(Collection entries)
──────────

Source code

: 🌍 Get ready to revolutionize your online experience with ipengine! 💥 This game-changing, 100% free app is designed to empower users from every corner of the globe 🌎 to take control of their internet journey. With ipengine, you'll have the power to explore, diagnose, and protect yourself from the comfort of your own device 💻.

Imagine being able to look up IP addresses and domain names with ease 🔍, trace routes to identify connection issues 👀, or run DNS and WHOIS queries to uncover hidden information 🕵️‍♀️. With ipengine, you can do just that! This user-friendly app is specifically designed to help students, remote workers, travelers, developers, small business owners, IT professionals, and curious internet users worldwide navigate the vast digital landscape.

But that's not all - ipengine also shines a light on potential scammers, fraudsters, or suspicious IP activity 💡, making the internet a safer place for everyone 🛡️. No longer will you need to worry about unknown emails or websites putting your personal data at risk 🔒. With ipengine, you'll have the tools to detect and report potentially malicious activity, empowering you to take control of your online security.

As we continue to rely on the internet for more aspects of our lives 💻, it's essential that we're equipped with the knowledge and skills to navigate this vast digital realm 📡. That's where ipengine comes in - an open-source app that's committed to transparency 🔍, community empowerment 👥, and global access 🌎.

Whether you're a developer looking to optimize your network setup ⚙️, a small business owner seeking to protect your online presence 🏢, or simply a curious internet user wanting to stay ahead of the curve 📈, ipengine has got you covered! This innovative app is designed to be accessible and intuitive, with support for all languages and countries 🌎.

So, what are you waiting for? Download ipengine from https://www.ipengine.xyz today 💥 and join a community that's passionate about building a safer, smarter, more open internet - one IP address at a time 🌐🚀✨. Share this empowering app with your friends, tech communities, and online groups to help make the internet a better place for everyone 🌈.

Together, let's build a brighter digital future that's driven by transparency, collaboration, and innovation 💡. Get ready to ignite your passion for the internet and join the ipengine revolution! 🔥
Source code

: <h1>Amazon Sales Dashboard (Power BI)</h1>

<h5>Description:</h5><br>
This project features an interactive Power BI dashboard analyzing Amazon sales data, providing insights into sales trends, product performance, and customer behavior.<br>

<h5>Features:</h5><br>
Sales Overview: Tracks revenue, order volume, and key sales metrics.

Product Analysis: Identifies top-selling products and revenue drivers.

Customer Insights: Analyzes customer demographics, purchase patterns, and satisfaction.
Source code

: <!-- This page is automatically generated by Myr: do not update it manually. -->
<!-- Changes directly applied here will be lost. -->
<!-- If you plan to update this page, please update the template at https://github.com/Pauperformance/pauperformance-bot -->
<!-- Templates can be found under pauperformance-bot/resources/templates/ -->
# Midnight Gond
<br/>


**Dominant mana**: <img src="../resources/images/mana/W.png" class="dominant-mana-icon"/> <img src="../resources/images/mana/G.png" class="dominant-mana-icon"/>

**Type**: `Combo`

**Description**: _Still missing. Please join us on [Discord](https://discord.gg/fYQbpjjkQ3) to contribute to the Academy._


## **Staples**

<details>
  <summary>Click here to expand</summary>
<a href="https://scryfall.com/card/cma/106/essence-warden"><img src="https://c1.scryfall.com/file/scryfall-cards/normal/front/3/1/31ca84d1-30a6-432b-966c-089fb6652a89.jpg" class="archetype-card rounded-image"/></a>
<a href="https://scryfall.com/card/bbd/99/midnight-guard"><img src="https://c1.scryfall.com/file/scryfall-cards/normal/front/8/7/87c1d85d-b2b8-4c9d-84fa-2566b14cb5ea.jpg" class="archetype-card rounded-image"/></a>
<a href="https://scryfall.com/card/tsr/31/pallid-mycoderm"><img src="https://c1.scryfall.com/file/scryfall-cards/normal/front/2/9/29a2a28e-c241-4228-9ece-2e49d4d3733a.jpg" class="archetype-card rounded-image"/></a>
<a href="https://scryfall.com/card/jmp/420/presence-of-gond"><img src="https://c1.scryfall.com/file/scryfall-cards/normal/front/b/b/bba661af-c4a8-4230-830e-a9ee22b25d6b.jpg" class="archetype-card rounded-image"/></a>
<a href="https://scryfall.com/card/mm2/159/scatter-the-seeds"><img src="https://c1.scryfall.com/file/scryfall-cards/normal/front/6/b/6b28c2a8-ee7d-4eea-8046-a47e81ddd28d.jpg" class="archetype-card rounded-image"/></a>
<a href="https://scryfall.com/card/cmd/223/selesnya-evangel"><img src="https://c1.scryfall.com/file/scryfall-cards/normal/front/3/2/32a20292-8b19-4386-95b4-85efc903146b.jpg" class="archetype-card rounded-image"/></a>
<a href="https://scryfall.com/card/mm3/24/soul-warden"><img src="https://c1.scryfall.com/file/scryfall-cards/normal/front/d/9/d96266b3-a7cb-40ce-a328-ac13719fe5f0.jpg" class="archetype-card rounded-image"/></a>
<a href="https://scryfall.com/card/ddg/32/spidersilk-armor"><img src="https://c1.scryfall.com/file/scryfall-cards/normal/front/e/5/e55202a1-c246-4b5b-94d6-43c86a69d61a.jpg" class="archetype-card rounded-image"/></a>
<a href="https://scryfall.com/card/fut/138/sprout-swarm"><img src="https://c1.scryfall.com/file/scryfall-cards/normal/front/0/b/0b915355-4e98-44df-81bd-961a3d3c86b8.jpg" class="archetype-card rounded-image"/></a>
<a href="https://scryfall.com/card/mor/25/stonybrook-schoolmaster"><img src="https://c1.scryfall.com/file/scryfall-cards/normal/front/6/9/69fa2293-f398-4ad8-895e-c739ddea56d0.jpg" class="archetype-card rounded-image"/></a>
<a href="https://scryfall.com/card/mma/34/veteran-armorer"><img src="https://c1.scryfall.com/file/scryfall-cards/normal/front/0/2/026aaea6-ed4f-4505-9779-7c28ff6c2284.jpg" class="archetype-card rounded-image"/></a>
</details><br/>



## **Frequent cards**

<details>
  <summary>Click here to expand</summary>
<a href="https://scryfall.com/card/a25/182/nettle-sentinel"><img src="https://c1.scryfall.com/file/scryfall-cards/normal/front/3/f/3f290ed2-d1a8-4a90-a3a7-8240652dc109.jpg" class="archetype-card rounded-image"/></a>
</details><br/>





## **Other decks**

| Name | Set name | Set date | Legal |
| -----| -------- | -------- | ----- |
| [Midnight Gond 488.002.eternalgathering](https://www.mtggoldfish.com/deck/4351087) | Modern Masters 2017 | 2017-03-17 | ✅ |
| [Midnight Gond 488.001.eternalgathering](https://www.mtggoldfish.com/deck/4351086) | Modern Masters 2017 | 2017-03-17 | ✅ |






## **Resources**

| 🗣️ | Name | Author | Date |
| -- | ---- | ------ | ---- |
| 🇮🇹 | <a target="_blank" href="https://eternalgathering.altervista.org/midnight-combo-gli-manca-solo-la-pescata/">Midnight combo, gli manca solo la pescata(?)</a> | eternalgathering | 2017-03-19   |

──────────

_YOUR TASK_
The records need to be set down again without a single difference.

_TASK SOLUTION_
Source code

: 🌍 Get ready to revolutionize your online experience with ipengine! 💥 This game-changing, 100% free app is designed to empower users from every corner of the globe 🌎 to take control of their internet journey. With ipengine, you'll have the power to explore, diagnose, and protect yourself from the comfort of your own device 💻.

Imagine being able to look up IP addresses and domain names with ease 🔍, trace routes to identify connection issues 👀, or run DNS and WHOIS queries to uncover hidden information 🕵️‍♀️. With ipengine, you can do just that! This user-friendly app is specifically designed to help students, remote workers, travelers, developers, small business owners, IT professionals, and curious internet users worldwide navigate the vast digital landscape.

But that's not all - ipengine also shines a light on potential scammers, fraudsters, or suspicious IP activity 💡, making the internet a safer place for everyone 🛡️. No longer will you need to worry about unknown emails or websites putting your personal data at risk 🔒. With ipengine, you'll have the tools to detect and report potentially malicious activity, empowering you to take control of your online security.

As we continue to rely on the internet for more aspects of our lives 💻, it's essential that we're equipped with the knowledge and skills to navigate this vast digital realm 📡. That's where ipengine comes in - an open-source app that's committed to transparency 🔍, community empowerment 👥, and global access 🌎.

Whether you're a developer looking to optimize your network setup ⚙️, a small business owner seeking to protect your online presence 🏢, or simply a curious internet user wanting to stay ahead of the curve 📈, ipengine has got you covered! This innovative app is designed to be accessible and intuitive, with support for all languages and countries 🌎.

So, what are you waiting for? Download ipengine from https://www.ipengine.xyz today 💥 and join a community that's passionate about building a safer, smarter, more open internet - one IP address at a time 🌐🚀✨. Share this empowering app with your friends, tech communities, and online groups to help make the internet a better place for everyone 🌈.

Together, let's build a brighter digital future that's driven by transparency, collaboration, and innovation 💡. Get ready to ignite your passion for the internet and join the ipengine revolution! 🔥
Source code

: <h1>Amazon Sales Dashboard (Power BI)</h1>

<h5>Description:</h5><br>
This project features an interactive Power BI dashboard analyzing Amazon sales data, providing insights into sales trends, product performance, and customer behavior.<br>

<h5>Features:</h5><br>
Sales Overview: Tracks revenue, order volume, and key sales metrics.

Product Analysis: Identifies top-selling products and revenue drivers.

Customer Insights: Analyzes customer demographics, purchase patterns, and satisfaction.
Source code

: <!-- This page is automatically generated by Myr: do not update it manually. -->
<!-- Changes directly applied here will be lost. -->
<!-- If you plan to update this page, please update the template at https://github.com/Pauperformance/pauperformance-bot -->
<!-- Templates can be found under pauperformance-bot/resources/templates/ -->
# Midnight Gond
<br/>


**Dominant mana**: <img src="../resources/images/mana/W.png" class="dominant-mana-icon"/> <img src="../resources/images/mana/G.png" class="dominant-mana-icon"/>

**Type**: `Combo`

**Description**: _Still missing. Please join us on [Discord](https://discord.gg/fYQbpjjkQ3) to contribute to the Academy._


## **Staples**

<details>
  <summary>Click here to expand</summary>
<a href="https://scryfall.com/card/cma/106/essence-warden"><img src="https://c1.scryfall.com/file/scryfall-cards/normal/front/3/1/31ca84d1-30a6-432b-966c-089fb6652a89.jpg" class="archetype-card rounded-image"/></a>
<a href="https://scryfall.com/card/bbd/99/midnight-guard"><img src="https://c1.scryfall.com/file/scryfall-cards/normal/front/8/7/87c1d85d-b2b8-4c9d-84fa-2566b14cb5ea.jpg" class="archetype-card rounded-image"/></a>
<a href="https://scryfall.com/card/tsr/31/pallid-mycoderm"><img src="https://c1.scryfall.com/file/scryfall-cards/normal/front/2/9/29a2a28e-c241-4228-9ece-2e49d4d3733a.jpg" class="archetype-card rounded-image"/></a>
<a href="https://scryfall.com/card/jmp/420/presence-of-gond"><img src="https://c1.scryfall.com/file/scryfall-cards/normal/front/b/b/bba661af-c4a8-4230-830e-a9ee22b25d6b.jpg" class="archetype-card rounded-image"/></a>
<a href="https://scryfall.com/card/mm2/159/scatter-the-seeds"><img src="https://c1.scryfall.com/file/scryfall-cards/normal/front/6/b/6b28c2a8-ee7d-4eea-8046-a47e81ddd28d.jpg" class="archetype-card rounded-image"/></a>
<a href="https://scryfall.com/card/cmd/223/selesnya-evangel"><img src="https://c1.scryfall.com/file/scryfall-cards/normal/front/3/2/32a20292-8b19-4386-95b4-85efc903146b.jpg" class="archetype-card rounded-image"/></a>
<a href="https://scryfall.com/card/mm3/24/soul-warden"><img src="https://c1.scryfall.com/file/scryfall-cards/normal/front/d/9/d96266b3-a7cb-40ce-a328-ac13719fe5f0.jpg" class="archetype-card rounded-image"/></a>
<a href="https://scryfall.com/card/ddg/32/spidersilk-armor"><img src="https://c1.scryfall.com/file/scryfall-cards/normal/front/e/5/e55202a1-c246-4b5b-94d6-43c86a69d61a.jpg" class="archetype-card rounded-image"/></a>
<a href="https://scryfall.com/card/fut/138/sprout-swarm"><img src="https://c1.scryfall.com/file/scryfall-cards/normal/front/0/b/0b915355-4e98-44df-81bd-961a3d3c86b8.jpg" class="archetype-card rounded-image"/></a>
<a href="https://scryfall.com/card/mor/25/stonybrook-schoolmaster"><img src="https://c1.scryfall.com/file/scryfall-cards/normal/front/6/9/69fa2293-f398-4ad8-895e-c739ddea56d0.jpg" class="archetype-card rounded-image"/></a>
<a href="https://scryfall.com/card/mma/34/veteran-armorer"><img src="https://c1.scryfall.com/file/scryfall-cards/normal/front/0/2/026aaea6-ed4f-4505-9779-7c28ff6c2284.jpg" class="archetype-card rounded-image"/></a>
</details><br/>



## **Frequent cards**

<details>
  <summary>Click here to expand</summary>
<a href="https://scryfall.com/card/a25/182/nettle-sentinel"><img src="https://c1.scryfall.com/file/scryfall-cards/normal/front/3/f/3f290ed2-d1a8-4a90-a3a7-8240652dc109.jpg" class="archetype-card rounded-image"/></a>
</details><br/>





## **Other decks**

| Name | Set name | Set date | Legal |
| -----| -------- | -------- | ----- |
| [Midnight Gond 488.002.eternalgathering](https://www.mtggoldfish.com/deck/4351087) | Modern Masters 2017 | 2017-03-17 | ✅ |
| [Midnight Gond 488.001.eternalgathering](https://www.mtggoldfish.com/deck/4351086) | Modern Masters 2017 | 2017-03-17 | ✅ |






## **Resources**

| 🗣️ | Name | Author | Date |
| -- | ---- | ------ | ---- |
| 🇮🇹 | <a target="_blank" href="https://eternalgathering.altervista.org/midnight-combo-gli-manca-solo-la-pescata/">Midnight combo, gli manca solo la pescata(?)</a> | eternalgathering | 2017-03-19   |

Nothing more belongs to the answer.